Mortgage processing is continually evolving. The rapid evolution of technology is not only being used to provide a better customer experience to all stakeholders in the mortgage transaction, but also to enhance employee productivity, reduce loan cycle time, reduce errors, and also to increase market share.
Recent developments in the mortgage sector have forced several lenders to re-evaluate their practices. The COVID-19 epidemic necessitated a change to a virtual workforce, increased acceptability of virtual interactions and virtual signatures – reliant on use of technology - and some of these have become standard practice now.
The state of mortgage processing digitalization
Applications for mortgages often generate up to 500 paper-based documents, not including those for loan servicing, making it a very paper-intensive procedure. It can be challenging to implement industry-required standards and procedures like the "Know Before You Owe" laws because of these fragmented, manual processes, which can also lead to human error.
For a mortgage to be considered fully digital, it must give borrowers more than simply an online application or eClosing services on a website. A self-service, paperless, digital mortgage accelerates the application process for borrowers and requires little to no human involvement in almost all phases of origination (and servicing).
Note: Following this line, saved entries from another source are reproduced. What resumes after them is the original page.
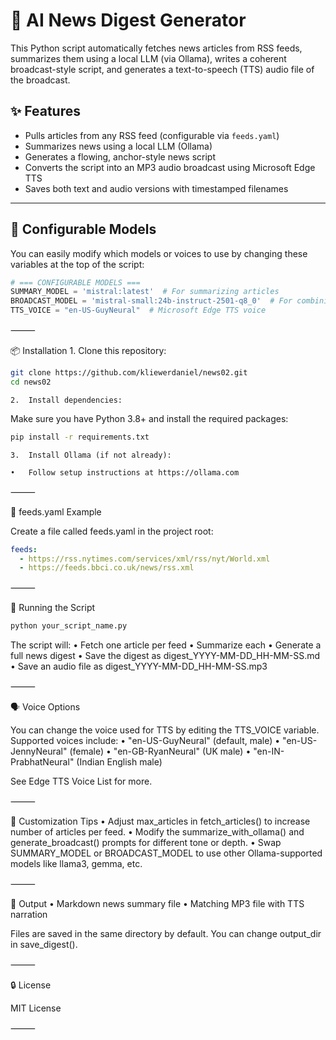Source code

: # 📰 AI News Digest Generator

This Python script automatically fetches news articles from RSS feeds, summarizes them using a local LLM (via Ollama), writes a coherent broadcast-style script, and generates a text-to-speech (TTS) audio file of the broadcast.

## ✨ Features

- Pulls articles from any RSS feed (configurable via `feeds.yaml`)
- Summarizes news using a local LLM (Ollama)
- Generates a flowing, anchor-style news script
- Converts the script into an MP3 audio broadcast using Microsoft Edge TTS
- Saves both text and audio versions with timestamped filenames

---

## 🔧 Configurable Models

You can easily modify which models or voices to use by changing these variables at the top of the script:

```python
# === CONFIGURABLE MODELS ===
SUMMARY_MODEL = 'mistral:latest'  # For summarizing articles
BROADCAST_MODEL = 'mistral-small:24b-instruct-2501-q8_0'  # For combining summaries into a narrative
TTS_VOICE = "en-US-GuyNeural"  # Microsoft Edge TTS voice
```

⸻

📦 Installation
	1.	Clone this repository:
```bash
git clone https://github.com/kliewerdaniel/news02.git
cd news02
```
	2.	Install dependencies:

Make sure you have Python 3.8+ and install the required packages:
```bash
pip install -r requirements.txt
```
	3.	Install Ollama (if not already):

	•	Follow setup instructions at https://ollama.com

⸻

📄 feeds.yaml Example

Create a file called feeds.yaml in the project root:
```yaml
feeds:
  - https://rss.nytimes.com/services/xml/rss/nyt/World.xml
  - https://feeds.bbci.co.uk/news/rss.xml
```

⸻

🚀 Running the Script
```bash
python your_script_name.py
```
The script will:
	•	Fetch one article per feed
	•	Summarize each
	•	Generate a full news digest
	•	Save the digest as digest_YYYY-MM-DD_HH-MM-SS.md
	•	Save an audio file as digest_YYYY-MM-DD_HH-MM-SS.mp3

⸻

🗣️ Voice Options

You can change the voice used for TTS by editing the TTS_VOICE variable. Supported voices include:
	•	"en-US-GuyNeural" (default, male)
	•	"en-US-JennyNeural" (female)
	•	"en-GB-RyanNeural" (UK male)
	•	"en-IN-PrabhatNeural" (Indian English male)

See Edge TTS Voice List for more.

⸻

🧠 Customization Tips
	•	Adjust max_articles in fetch_articles() to increase number of articles per feed.
	•	Modify the summarize_with_ollama() and generate_broadcast() prompts for different tone or depth.
	•	Swap SUMMARY_MODEL or BROADCAST_MODEL to use other Ollama-supported models like llama3, gemma, etc.

⸻

📁 Output
	•	Markdown news summary file
	•	Matching MP3 file with TTS narration

Files are saved in the same directory by default. You can change output_dir in save_digest().

⸻

🔒 License

MIT License

⸻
Although the trend of mortgage process digitalization increased due to the Covid-19 crisis, it is now becoming a critical factor as costs of originations is high, and also borrower and stakeholder expectations have changed. This has compelled lenders to digitize portions of the mortgage process that would have previously relied on face-to-face or even telephonic human interactions.
There are various advantages to digitizing the mortgage process for financial firms. One of the most obvious advantages of mortgage process digitalization is higher efficiency, which arises from the increased visibility and collaboration across departments that digital processes provide. It provides a more seamless, and engaging way to service borrowers.
The simplicity of digital document exchange and the decreased requirement for human involvement at each level of the process results in cost savings, enhanced asset quality and lower risk, and increased confidence in guaranteeing regulatory compliance.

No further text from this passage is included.